Procédure devant la cour :
Par une requête enregistrée le 23 décembre 2013 au greffe de la section du contentieux du Conseil d'Etat et le 21 juillet 2014 au greffe de la cour administrative d'appel de Nancy, deux mémoires complémentaires enregistrés le 21 juillet 2014 et le 13 octobre 2014, et un mémoire en réplique enregistré le 9 janvier 2015, les Hôpitaux universitaires de Strasbourg, représentés par la SCP Waquet, Farge, Hazan, demandent à la cour :
1°) d'annuler le jugement du président du tribunal administratif de Strasbourg du 21 octobre 2013 ;
2°) de rejeter la demande de M. A...;
3°) de mettre à la charge de M. A...le versement de la somme de 5 000 euros sur le fondement de l'article L. 761-1 du code de justice administrative.
Ils soutiennent que :
- le jugement attaqué est entaché d'incompétence dès lors que seule une formation collégiale pouvait connaître du litige ;
- le jugement attaqué est insuffisamment motivé en tant qu'il ne précise pas les titres du candidat retenu ;
- la demande présentée en première instance était irrecevable dès lors que la délibération contestée n'était pas jointe à cette demande ;
- l'intimé ne contestait la délibération litigieuse qu'en tant qu'elle écartait sa candidature ;
- le candidat retenu n'était pas pressenti avant le déroulement du concours et ne disposait pas de titres moins éminents que l'intimé ;
- l'administration n'a pas méconnu le principe d'égalité dès lors que la valeur des candidats ne pouvait être appréciée qu'au regard des titres obtenus dans le domaine de l'hôtellerie-restauration ;
- la partialité du jury n'est pas établie ;
- le candidat retenu était titulaire du diplôme requis par l'article 4 du décret du 14 janvier 1991 pour se présenter au concours ;
- le détournement de pouvoir allégué par l'intimé n'est pas établi ;
- le premier juge ne pouvait enjoindre à l'administration d'organiser un nouveau concours dès lors qu'elle n'y est jamais tenue.

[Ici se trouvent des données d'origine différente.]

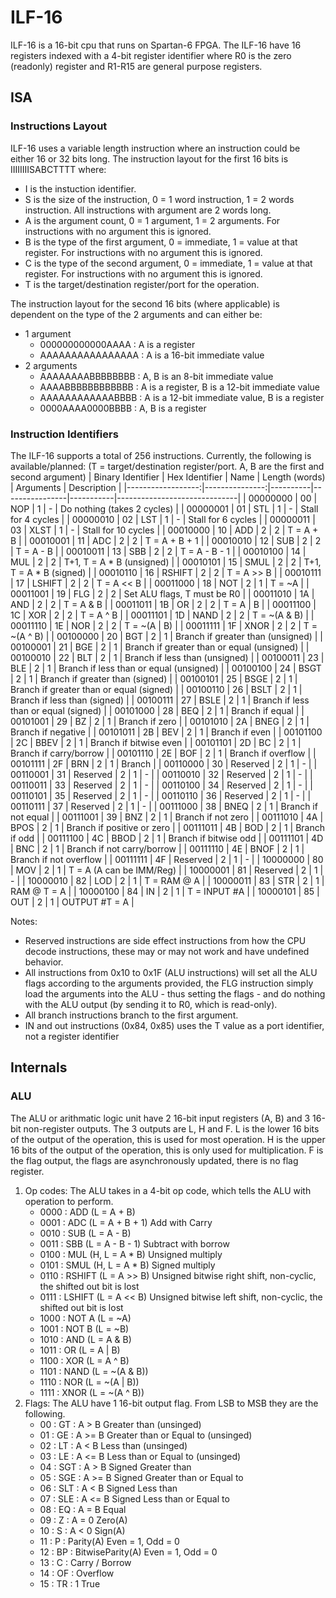 # ILF-16
ILF-16 is a 16-bit cpu that runs on Spartan-6 FPGA.
The ILF-16 have 16 registers indexed with a 4-bit register identifier where R0 is the zero (readonly) register and R1-R15 are general purpose registers.


## ISA

### Instructions Layout
ILF-16 uses a variable length instruction where an instruction could be either 16 or 32 bits long. The instruction layout for the first 16 bits is IIIIIIIISABCTTTT where:
- I is the instuction identifier.
- S is the size of the instruction, 0 = 1 word instruction, 1 = 2 words instruction.
All instructions with argument are 2 words long.
- A is the argument count, 0 = 1 argument, 1 = 2 arguments. For instructions with no argument this is ignored.
- B is the type of the first argument, 0 = immediate, 1 = value at that register. For instructions with no argument this is ignored.
- C is the type of the second argument, 0 = immediate, 1 = value at that register. For instructions with no argument this is ignored.
- T is the target/destination register/port for the operation.

The instruction layout for the second 16 bits (where applicable) is dependent on the type of the 2 arguments and can either be:
- 1 argument
    - 000000000000AAAA : A is a register
    - AAAAAAAAAAAAAAAA : A is a 16-bit immediate value
- 2 arguments
    - AAAAAAAABBBBBBBB : A, B is an 8-bit immediate value
    - AAAABBBBBBBBBBBB : A is a register, B is a 12-bit immediate value
    - AAAAAAAAAAAABBBB : A is a 12-bit immediate value, B is a register
    - 0000AAAA0000BBBB : A, B is a register

### Instruction Identifiers
The ILF-16 supports a total of 256 instructions. Currently, the following is available/planned:
(T = target/destination register/port. A, B are the first and second argument)
| Binary Identifier | Hex Identifier | Name     | Length (words) | Arguments | Description                  |
|------------------:|---------------:|----------|----------------|-----------|------------------------------|
| 00000000          | 00             | NOP      | 1              | -         | Do nothing (takes 2 cycles)  |
| 00000001          | 01             | STL      | 1              | -         | Stall for 4 cycles           |
| 00000010          | 02             | LST      | 1              | -         | Stall for 6 cycles           |
| 00000011          | 03             | XLST     | 1              | -         | Stall for 10 cycles          |
| 00010000          | 10             | ADD      | 2              | 2         | T = A + B                    |
| 00010001          | 11             | ADC      | 2              | 2         | T = A + B + 1                |
| 00010010          | 12             | SUB      | 2              | 2         | T = A - B                    |
| 00010011          | 13             | SBB      | 2              | 2         | T = A - B - 1                |
| 00010100          | 14             | MUL      | 2              | 2         | T+1, T = A * B (unsigned)    |
| 00010101          | 15             | SMUL     | 2              | 2         | T+1, T = A * B (signed)      |
| 00010110          | 16             | RSHIFT   | 2              | 2         | T = A >> B                   |
| 00010111          | 17             | LSHIFT   | 2              | 2         | T = A << B                   |
| 00011000          | 18             | NOT      | 2              | 1         | T = ~A                       |
| 00011001          | 19             | FLG      | 2              | 2         | Set ALU flags, T must be R0  |
| 00011010          | 1A             | AND      | 2              | 2         | T = A & B                    |
| 00011011          | 1B             | OR       | 2              | 2         | T = A | B                    |
| 00011100          | 1C             | XOR      | 2              | 2         | T = A ^ B                    |
| 00011101          | 1D             | NAND     | 2              | 2         | T = ~(A & B)                 |
| 00011110          | 1E             | NOR      | 2              | 2         | T = ~(A | B)                 |
| 00011111          | 1F             | XNOR     | 2              | 2         | T = ~(A ^ B)                 |
| 00100000          | 20             | BGT      | 2              | 1         | Branch if greater than (unsigned) |
| 00100001          | 21             | BGE      | 2              | 1         | Branch if greater than or equal (unsigned) |
| 00100010          | 22             | BLT      | 2              | 1         | Branch if less than (unsigned) |
| 00100011          | 23             | BLE      | 2              | 1         | Branch if less than or equal (unsigned) |
| 00100100          | 24             | BSGT     | 2              | 1         | Branch if greater than (signed) |
| 00100101          | 25             | BSGE     | 2              | 1         | Branch if greater than or equal (signed) |
| 00100110          | 26             | BSLT     | 2              | 1         | Branch if less than (signed) |
| 00100111          | 27             | BSLE     | 2              | 1         | Branch if less than or equal (signed) |
| 00101000          | 28             | BEQ      | 2              | 1         | Branch if equal              |
| 00101001          | 29             | BZ       | 2              | 1         | Branch if zero               |
| 00101010          | 2A             | BNEG     | 2              | 1         | Branch if negative           |
| 00101011          | 2B             | BEV      | 2              | 1         | Branch if even               |
| 00101100          | 2C             | BBEV     | 2              | 1         | Branch if bitwise even       |
| 00101101          | 2D             | BC       | 2              | 1         | Branch if carry/borrow       |
| 00101110          | 2E             | BOF      | 2              | 1         | Branch if overflow           |
| 00101111          | 2F             | BRN      | 2              | 1         | Branch                       |
| 00110000          | 30             | Reserved | 2              | 1         | -                            |
| 00110001          | 31             | Reserved | 2              | 1         | -                            |
| 00110010          | 32             | Reserved | 2              | 1         | -                            |
| 00110011          | 33             | Reserved | 2              | 1         | -                            |
| 00110100          | 34             | Reserved | 2              | 1         | -                            |
| 00110101          | 35             | Reserved | 2              | 1         | -                            |
| 00110110          | 36             | Reserved | 2              | 1         | -                            |
| 00110111          | 37             | Reserved | 2              | 1         | -                            |
| 00111000          | 38             | BNEQ     | 2              | 1         | Branch if not equal          |
| 00111001          | 39             | BNZ      | 2              | 1         | Branch if not zero           |
| 00111010          | 4A             | BPOS     | 2              | 1         | Branch if positive or zero   |
| 00111011          | 4B             | BOD      | 2              | 1         | Branch if odd                |
| 00111100          | 4C             | BBOD     | 2              | 1         | Branch if bitwise odd        |
| 00111101          | 4D             | BNC      | 2              | 1         | Branch if not carry/borrow   |
| 00111110          | 4E             | BNOF     | 2              | 1         | Branch if not overflow       |
| 00111111          | 4F             | Reserved | 2              | 1         | -                            |
| 10000000          | 80             | MOV      | 2              | 1         | T = A (A can be IMM/Reg)     |
| 10000001          | 81             | Reserved | 2              | 1         | -                            |
| 10000010          | 82             | LOD      | 2              | 1         | T = RAM @ A                  |
| 10000011          | 83             | STR      | 2              | 1         | RAM @ T = A                  |
| 10000100          | 84             | IN       | 2              | 1         | T = INPUT #A                 |
| 10000101          | 85             | OUT      | 2              | 1         | OUTPUT #T = A                |

Notes: 
- Reserved instructions are side effect instructions from how the CPU decode instructions, these may or may not work and have undefined behavior.
- All instructions from 0x10 to 0x1F (ALU instructions) will set all the ALU flags according to the arguments provided, the FLG instruction simply load the arguments into the ALU - thus setting the flags - and do nothing with the ALU output (by sending it to R0, which is read-only).
- All branch instructions branch to the first argument.
- IN and out instructions (0x84, 0x85) uses the T value as a port identifier, not a register identifier

## Internals

### ALU
The ALU or arithmatic logic unit have 2 16-bit input registers (A, B) and 3 16-bit non-register outputs. The 3 outputs are L, H and F. L is the lower 16 bits of the output of the operation, this is used for most operation. H is the upper 16 bits of the output of the operation, this is only used for multiplication. F is the flag output, the flags are asynchronously updated, there is no flag register.
1. Op codes:
    The ALU takes in a 4-bit op code, which tells the ALU with operation to perform.
    - 0000 : ADD    (L = A + B)
    - 0001 : ADC    (L = A + B + 1) Add with Carry
    - 0010 : SUB    (L = A - B)
    - 0011 : SBB    (L = A - B - 1) Subtract with borrow
    - 0100 : MUL    (H, L = A * B) Unsigned multiply
    - 0101 : SMUL   (H, L = A * B) Signed multiply
    - 0110 : RSHIFT (L = A >> B) Unsigned bitwise right shift, non-cyclic, the shifted out bit is lost
    - 0111 : LSHIFT (L = A << B) Unsigned bitwise left shift, non-cyclic, the shifted out bit is lost
    - 1000 : NOT A  (L = ~A)
    - 1001 : NOT B  (L = ~B)
    - 1010 : AND    (L = A & B)
    - 1011 : OR     (L = A | B)
    - 1100 : XOR    (L = A ^ B)
    - 1101 : NAND   (L = ~(A & B))
    - 1110 : NOR    (L = ~(A | B))
    - 1111 : XNOR   (L = ~(A ^ B))
2. Flags:
    The ALU have 1 16-bit output flag. From LSB to MSB they are the following.
    - 00 : GT   : A > B   Greater than (unsinged)
    - 01 : GE   : A >= B  Greater than or Equal to (unsinged)
    - 02 : LT   : A < B   Less than (unsinged)
    - 03 : LE   : A <= B  Less than or Equal to (unsinged)
    - 04 : SGT  : A > B   Signed Greater than
    - 05 : SGE  : A >= B  Signed Greater than or Equal to
    - 06 : SLT  : A < B   Signed Less than
    - 07 : SLE  : A <= B  Signed Less than or Equal to
    - 08 : EQ   : A = B   Equal
    - 09 : Z    : A = 0   Zero(A)
    - 10 : S    : A < 0   Sign(A)
    - 11 : P    :         Parity(A) Even = 1, Odd = 0
    - 12 : BP   :         BitwiseParity(A) Even = 1, Odd = 0
    - 13 : C    :         Carry / Borrow
    - 14 : OF   :         Overflow
    - 15 : TR   : 1       True
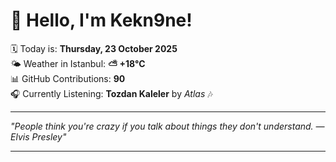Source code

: # 👋 Hello, I'm Kekn9ne!

🗓️ Today is: **Thursday, 23 October 2025**  
🌤️ Weather in Istanbul: **⛅️  +18°C**  
📊 GitHub Contributions: **90**  
🎧 Currently Listening: **Tozdan Kaleler** by *Atlas* 🎶

---

_"People think you're crazy if you talk about things they don't understand. — *Elvis Presley*"_

---
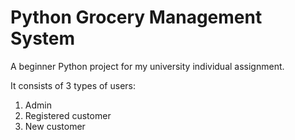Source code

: # Python Grocery Management System

A beginner Python project for my university individual assignment.

It consists of 3 types of users:
1. Admin
2. Registered customer
3. New customer
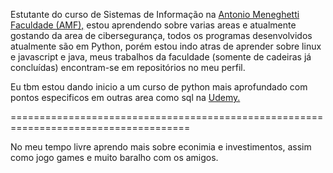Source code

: Estutante do curso de Sistemas de Informação na [Antonio Meneghetti Faculdade (AMF),](https://faculdadeam.edu.br/) estou aprendendo sobre varias areas e atualmente gostando da area de cibersegurança, todos os programas desenvolvidos atualmente são em Python, porém estou indo atras de aprender sobre linux e javascript e java, meus trabalhos da faculdade (somente de cadeiras já concluídas) encontram-se em repositórios no meu perfil.

Eu tbm estou dando inicio a um curso de python mais aprofundado com pontos especificos em outras area como sql na  [Udemy.](https://www.udemy.com/)

=====================================================================================

  No meu tempo livre aprendo mais sobre econimia e investimentos, assim como jogo games e muito baralho com os amigos.
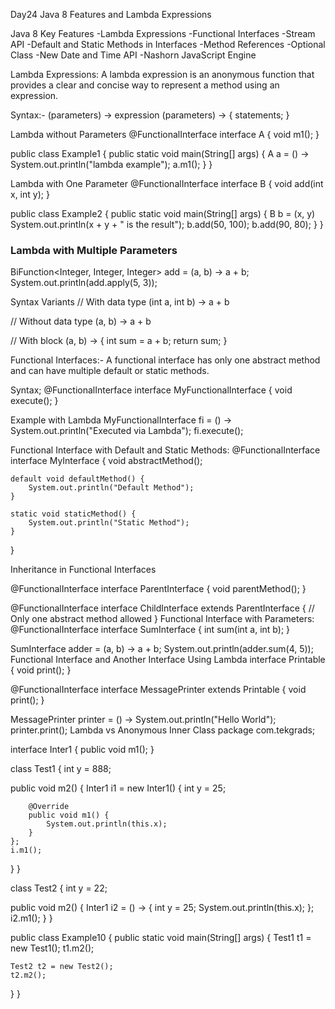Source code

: Day24 
Java 8 Features and Lambda Expressions

Java 8 Key Features
-Lambda Expressions
-Functional Interfaces
-Stream API
-Default and Static Methods in Interfaces
-Method References
-Optional Class
-New Date and Time API
-Nashorn JavaScript Engine

Lambda Expressions:
A lambda expression is an anonymous function that provides a clear and concise way to represent a method using an expression.

Syntax:-
(parameters) -> expression
(parameters) -> { statements; }

Lambda without Parameters
@FunctionalInterface
interface A {
    void m1();
}

public class Example1 {
    public static void main(String[] args) {
        A a = () -> System.out.println("lambda example");
        a.m1();
    }
}

Lambda with One Parameter
@FunctionalInterface
interface B {
    void add(int x, int y);
}

public class Example2 {
    public static void main(String[] args) {
        B b = (x, y) 
         System.out.println(x + y + " is the result");
        b.add(50, 100);
        b.add(90, 80);
    }
}

### Lambda with Multiple Parameters
BiFunction<Integer, Integer, Integer> add = (a, b) -> a + b;
System.out.println(add.apply(5, 3));

Syntax Variants
// With data type
(int a, int b) -> a + b

// Without data type
(a, b) -> a + b

// With block
(a, b) -> {
  int sum = a + b;
  return sum;
}

Functional Interfaces:-
A functional interface has only one abstract method and can have multiple default or static methods.

Syntax;
@FunctionalInterface
interface MyFunctionalInterface {
    void execute();
}

Example with Lambda
MyFunctionalInterface fi = () -> System.out.println("Executed via Lambda");
fi.execute();

Functional Interface with Default and Static Methods:
@FunctionalInterface
interface MyInterface {
    void abstractMethod();

    default void defaultMethod() {
        System.out.println("Default Method");
    }

    static void staticMethod() {
        System.out.println("Static Method");
    }
}


 Inheritance in Functional Interfaces

@FunctionalInterface
interface ParentInterface {
    void parentMethod();
}

@FunctionalInterface
interface ChildInterface extends ParentInterface {
    // Only one abstract method allowed
}
Functional Interface with Parameters:
@FunctionalInterface
interface SumInterface {
    int sum(int a, int b);
}

SumInterface adder = (a, b) -> a + b;
System.out.println(adder.sum(4, 5));
Functional Interface and Another Interface Using Lambda
interface Printable {
    void print();
}

@FunctionalInterface
interface MessagePrinter extends Printable {
    void print();
}

MessagePrinter printer = () -> System.out.println("Hello World");
printer.print();
Lambda vs Anonymous Inner Class
package com.tekgrads;

interface Inter1 { public void m1(); }

class Test1 { int y = 888;

public void m2() {
    Inter1 i1 = new Inter1() {
        int y = 25;

        @Override
        public void m1() {
            System.out.println(this.x);
        }
    };
    i.m1();
}
}

class Test2 { int y = 22;

public void m2() {
    Inter1 i2 = () -> {
        int y = 25;
        System.out.println(this.x);
    };
    i2.m1();
}
}

public class Example10 { public static void main(String[] args) { Test1 t1 = new Test1(); t1.m2();

    Test2 t2 = new Test2();
    t2.m2();
}
}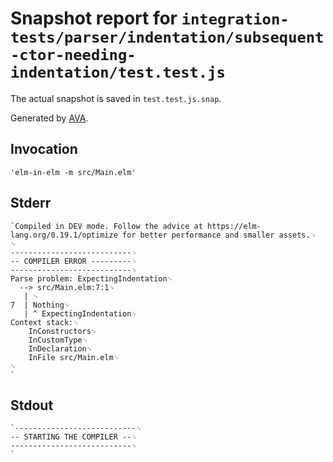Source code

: # Snapshot report for `integration-tests/parser/indentation/subsequent-ctor-needing-indentation/test.test.js`

The actual snapshot is saved in `test.test.js.snap`.

Generated by [AVA](https://avajs.dev).

## Invocation

    'elm-in-elm -m src/Main.elm'

## Stderr

    `Compiled in DEV mode. Follow the advice at https://elm-lang.org/0.19.1/optimize for better performance and smaller assets.␊
    ␊
    ---------------------------␊
    -- COMPILER ERROR ---------␊
    ---------------------------␊
    Parse problem: ExpectingIndentation␊
      --> src/Main.elm:7:1␊
       | ␊
    7  | Nothing␊
       | ^ ExpectingIndentation␊
    Context stack:␊
        InConstructors␊
        InCustomType␊
        InDeclaration␊
        InFile src/Main.elm␊
    ␊
    `

## Stdout

    `---------------------------␊
    -- STARTING THE COMPILER --␊
    ---------------------------␊
    `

Par un mémoire en défense enregistré le 23 octobre 2014, M. B... A..., représenté par la SELARL Juris-Dialog, conclut au rejet de la requête et à ce qu'une somme de 5 000 euros soit mise à la charge des Hôpitaux universitaires de Strasbourg en application de l'article L. 761-1 du code de justice administrative.
Il fait valoir que :
- sa demande présentée en première instance était recevable ;
- la délibération contestée est entachée d'un vice de procédure dès lors que les deux candidats n'ont pas eu accès aux mêmes informations et que leurs supérieurs hiérarchiques siégeaient au sein du jury ;
- elle est entachée de détournement de pouvoir dès lors que le concours n'avait pas d'autre objet que de nommer le candidat pressenti par l'administration ;
- ce candidat était moins diplômé et qualifié que lui ;
- l'administration s'oppose de façon systématique à son avancement, à l'ancienneté ou par voie de concours.
La clôture d'instruction a été fixée au 16 janvier 2015 par une ordonnance en date du 26 novembre 2014, prise en application des articles R. 613-1 et R. 613-3 du code de justice administrative.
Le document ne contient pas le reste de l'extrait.